* **Source records**
****

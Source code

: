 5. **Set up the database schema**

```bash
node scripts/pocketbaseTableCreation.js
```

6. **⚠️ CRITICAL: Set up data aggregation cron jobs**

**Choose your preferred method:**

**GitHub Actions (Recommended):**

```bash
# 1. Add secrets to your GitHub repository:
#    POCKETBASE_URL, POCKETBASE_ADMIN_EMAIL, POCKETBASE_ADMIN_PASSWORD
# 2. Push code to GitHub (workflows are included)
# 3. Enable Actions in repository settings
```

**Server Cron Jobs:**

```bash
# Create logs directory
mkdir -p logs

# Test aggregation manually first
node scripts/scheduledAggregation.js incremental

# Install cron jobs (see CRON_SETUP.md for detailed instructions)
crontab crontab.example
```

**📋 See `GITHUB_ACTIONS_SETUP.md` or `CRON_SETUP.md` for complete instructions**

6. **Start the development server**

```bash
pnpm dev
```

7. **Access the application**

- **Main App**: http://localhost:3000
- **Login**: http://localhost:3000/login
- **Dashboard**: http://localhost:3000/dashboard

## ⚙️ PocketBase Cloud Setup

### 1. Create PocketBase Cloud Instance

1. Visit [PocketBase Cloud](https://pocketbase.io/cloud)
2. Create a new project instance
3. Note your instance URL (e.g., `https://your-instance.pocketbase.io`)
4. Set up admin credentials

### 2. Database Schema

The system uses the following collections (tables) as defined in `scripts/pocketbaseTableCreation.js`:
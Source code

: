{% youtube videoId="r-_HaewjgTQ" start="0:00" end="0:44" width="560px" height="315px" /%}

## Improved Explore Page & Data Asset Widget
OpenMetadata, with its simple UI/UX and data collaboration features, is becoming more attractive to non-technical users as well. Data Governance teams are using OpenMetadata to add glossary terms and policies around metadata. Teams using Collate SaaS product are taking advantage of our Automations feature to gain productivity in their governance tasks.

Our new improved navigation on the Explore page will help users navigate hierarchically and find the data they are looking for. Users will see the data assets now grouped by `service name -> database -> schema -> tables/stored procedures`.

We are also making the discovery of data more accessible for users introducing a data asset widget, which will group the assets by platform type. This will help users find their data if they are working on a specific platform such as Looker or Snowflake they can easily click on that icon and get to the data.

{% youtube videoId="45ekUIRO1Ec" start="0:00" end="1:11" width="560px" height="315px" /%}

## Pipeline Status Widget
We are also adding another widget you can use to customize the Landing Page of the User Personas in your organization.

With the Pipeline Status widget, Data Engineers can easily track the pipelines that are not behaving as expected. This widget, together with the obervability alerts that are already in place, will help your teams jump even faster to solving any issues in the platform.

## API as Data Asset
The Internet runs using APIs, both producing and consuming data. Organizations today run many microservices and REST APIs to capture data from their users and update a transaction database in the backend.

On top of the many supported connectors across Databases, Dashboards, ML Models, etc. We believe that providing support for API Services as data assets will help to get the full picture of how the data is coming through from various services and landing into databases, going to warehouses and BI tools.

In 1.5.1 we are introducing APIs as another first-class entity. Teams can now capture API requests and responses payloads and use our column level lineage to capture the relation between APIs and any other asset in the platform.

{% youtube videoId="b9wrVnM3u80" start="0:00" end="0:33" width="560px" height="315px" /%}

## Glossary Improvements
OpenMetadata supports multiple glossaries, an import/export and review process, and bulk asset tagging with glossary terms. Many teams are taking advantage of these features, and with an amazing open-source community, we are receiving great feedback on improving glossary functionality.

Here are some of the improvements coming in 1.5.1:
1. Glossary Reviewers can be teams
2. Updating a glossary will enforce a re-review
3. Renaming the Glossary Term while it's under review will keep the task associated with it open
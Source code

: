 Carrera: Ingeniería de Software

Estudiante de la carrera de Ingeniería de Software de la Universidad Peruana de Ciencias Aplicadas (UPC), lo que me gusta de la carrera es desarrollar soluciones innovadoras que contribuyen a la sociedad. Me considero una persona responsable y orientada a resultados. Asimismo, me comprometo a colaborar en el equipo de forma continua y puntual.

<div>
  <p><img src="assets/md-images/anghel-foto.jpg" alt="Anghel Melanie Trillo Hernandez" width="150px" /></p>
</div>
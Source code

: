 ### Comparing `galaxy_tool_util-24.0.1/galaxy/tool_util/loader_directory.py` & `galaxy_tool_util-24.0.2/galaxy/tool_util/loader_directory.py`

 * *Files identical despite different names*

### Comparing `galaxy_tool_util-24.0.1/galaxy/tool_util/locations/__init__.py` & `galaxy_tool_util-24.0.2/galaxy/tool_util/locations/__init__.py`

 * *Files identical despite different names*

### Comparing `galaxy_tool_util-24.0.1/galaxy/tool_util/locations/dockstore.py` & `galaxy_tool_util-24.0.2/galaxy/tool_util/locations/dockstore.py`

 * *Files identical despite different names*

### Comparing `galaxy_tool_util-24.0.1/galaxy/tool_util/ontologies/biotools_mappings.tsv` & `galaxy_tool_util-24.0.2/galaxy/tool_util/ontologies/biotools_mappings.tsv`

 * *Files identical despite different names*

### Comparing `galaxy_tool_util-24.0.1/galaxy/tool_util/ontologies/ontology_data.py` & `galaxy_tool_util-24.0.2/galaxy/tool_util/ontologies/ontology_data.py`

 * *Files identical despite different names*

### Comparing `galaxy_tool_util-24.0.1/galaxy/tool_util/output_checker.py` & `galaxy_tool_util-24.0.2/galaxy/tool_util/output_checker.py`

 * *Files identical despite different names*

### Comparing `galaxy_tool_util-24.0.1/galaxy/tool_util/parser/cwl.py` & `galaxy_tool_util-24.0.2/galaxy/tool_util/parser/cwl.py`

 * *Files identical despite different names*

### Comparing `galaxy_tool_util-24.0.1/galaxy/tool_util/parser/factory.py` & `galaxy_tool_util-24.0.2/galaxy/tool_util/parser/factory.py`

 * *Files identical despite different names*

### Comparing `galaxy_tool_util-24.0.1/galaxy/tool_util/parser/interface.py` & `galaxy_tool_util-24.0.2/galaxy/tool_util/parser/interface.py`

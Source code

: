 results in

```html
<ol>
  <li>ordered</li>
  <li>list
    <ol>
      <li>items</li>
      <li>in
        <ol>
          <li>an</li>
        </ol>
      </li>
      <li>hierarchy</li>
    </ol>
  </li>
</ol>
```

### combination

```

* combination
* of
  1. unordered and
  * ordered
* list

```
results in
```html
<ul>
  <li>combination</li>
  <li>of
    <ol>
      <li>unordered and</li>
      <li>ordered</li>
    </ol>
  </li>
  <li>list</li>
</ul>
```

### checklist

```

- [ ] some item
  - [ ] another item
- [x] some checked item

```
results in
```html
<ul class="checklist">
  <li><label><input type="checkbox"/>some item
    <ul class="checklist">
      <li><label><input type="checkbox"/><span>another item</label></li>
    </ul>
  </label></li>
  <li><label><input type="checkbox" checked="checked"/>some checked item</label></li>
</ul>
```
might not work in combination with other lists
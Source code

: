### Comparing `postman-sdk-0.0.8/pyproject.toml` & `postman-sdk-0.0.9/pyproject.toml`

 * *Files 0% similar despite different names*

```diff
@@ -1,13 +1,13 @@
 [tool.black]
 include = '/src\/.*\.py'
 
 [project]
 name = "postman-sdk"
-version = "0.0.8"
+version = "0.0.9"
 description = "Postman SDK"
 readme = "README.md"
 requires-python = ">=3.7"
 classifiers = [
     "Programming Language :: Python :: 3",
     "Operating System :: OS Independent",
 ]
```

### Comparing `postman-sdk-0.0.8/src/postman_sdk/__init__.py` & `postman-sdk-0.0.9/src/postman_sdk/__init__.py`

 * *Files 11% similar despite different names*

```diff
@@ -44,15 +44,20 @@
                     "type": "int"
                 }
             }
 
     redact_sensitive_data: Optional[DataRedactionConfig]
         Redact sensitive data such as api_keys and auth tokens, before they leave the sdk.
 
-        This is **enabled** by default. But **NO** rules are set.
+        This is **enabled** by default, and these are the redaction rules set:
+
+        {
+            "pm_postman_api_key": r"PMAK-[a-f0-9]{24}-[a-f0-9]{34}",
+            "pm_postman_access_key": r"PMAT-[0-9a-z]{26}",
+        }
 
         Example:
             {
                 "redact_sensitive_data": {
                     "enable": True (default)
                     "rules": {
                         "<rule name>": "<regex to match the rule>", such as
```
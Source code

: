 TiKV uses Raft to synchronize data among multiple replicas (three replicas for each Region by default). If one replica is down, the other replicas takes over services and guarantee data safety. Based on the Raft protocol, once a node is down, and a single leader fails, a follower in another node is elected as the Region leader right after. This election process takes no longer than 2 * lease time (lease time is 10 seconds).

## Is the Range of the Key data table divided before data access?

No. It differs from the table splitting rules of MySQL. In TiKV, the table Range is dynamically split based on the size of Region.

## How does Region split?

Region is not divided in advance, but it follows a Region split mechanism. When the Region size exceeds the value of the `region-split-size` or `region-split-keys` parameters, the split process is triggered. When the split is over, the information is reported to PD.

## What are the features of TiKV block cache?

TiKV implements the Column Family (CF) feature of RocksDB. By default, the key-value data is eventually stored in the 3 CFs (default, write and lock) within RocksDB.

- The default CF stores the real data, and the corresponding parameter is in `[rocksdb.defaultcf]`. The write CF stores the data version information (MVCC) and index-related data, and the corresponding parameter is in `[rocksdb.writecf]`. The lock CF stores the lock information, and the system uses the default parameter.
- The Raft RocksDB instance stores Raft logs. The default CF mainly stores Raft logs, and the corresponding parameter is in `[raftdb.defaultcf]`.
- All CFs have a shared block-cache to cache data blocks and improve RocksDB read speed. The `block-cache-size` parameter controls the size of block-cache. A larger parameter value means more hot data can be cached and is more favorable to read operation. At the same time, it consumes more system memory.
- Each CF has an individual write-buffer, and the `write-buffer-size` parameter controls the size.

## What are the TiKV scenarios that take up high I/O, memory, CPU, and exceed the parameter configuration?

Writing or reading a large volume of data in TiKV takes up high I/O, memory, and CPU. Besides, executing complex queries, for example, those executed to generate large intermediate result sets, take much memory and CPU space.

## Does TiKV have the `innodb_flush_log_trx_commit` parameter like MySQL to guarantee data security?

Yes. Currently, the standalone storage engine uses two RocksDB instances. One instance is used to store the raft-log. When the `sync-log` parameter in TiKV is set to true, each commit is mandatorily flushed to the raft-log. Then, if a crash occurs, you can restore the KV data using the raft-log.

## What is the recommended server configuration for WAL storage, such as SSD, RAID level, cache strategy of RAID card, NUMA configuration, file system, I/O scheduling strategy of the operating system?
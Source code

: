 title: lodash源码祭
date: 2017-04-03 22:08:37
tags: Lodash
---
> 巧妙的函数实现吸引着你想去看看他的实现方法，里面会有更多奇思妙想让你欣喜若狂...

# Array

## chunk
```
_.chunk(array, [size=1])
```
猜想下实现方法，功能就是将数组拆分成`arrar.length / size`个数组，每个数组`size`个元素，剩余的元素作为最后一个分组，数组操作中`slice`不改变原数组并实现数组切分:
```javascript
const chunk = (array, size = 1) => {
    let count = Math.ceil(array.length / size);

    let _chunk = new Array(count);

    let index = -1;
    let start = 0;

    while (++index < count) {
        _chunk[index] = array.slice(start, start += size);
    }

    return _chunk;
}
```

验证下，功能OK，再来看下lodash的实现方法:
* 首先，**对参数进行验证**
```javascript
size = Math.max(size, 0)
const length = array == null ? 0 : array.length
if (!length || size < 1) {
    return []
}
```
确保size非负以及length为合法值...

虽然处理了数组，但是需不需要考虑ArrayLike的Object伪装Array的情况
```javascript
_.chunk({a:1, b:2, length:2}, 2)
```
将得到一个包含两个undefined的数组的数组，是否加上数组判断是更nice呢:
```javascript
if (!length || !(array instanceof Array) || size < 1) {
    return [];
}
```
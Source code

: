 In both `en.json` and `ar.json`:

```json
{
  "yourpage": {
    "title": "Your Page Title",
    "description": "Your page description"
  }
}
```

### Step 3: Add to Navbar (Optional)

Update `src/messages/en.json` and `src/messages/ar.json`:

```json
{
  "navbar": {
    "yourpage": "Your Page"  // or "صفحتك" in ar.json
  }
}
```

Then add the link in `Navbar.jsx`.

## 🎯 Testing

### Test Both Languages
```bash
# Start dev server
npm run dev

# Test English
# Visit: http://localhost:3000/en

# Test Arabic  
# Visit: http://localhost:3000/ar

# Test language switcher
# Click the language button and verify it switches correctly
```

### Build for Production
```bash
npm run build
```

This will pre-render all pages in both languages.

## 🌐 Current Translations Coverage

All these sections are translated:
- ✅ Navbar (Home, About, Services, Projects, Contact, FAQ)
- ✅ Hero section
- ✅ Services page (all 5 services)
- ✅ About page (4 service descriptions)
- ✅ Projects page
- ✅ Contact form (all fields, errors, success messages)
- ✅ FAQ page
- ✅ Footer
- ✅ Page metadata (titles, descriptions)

****

* **Task details**
Filter the entries down to the lines that hold "multiple". Copy those lines.

* **Output for this exercise**
OpenMetadata supports multiple glossaries, an import/export and review process, and bulk asset tagging with glossary terms. Many teams are taking advantage of these features, and with an amazing open-source community, we are receiving great feedback on improving glossary functionality.
: TiKV uses Raft to synchronize data among multiple replicas (three replicas for each Region by default). If one replica is down, the other replicas takes over services and guarantee data safety. Based on the Raft protocol, once a node is down, and a single leader fails, a follower in another node is elected as the Region leader right after. This election process takes no longer than 2 * lease time (lease time is 10 seconds).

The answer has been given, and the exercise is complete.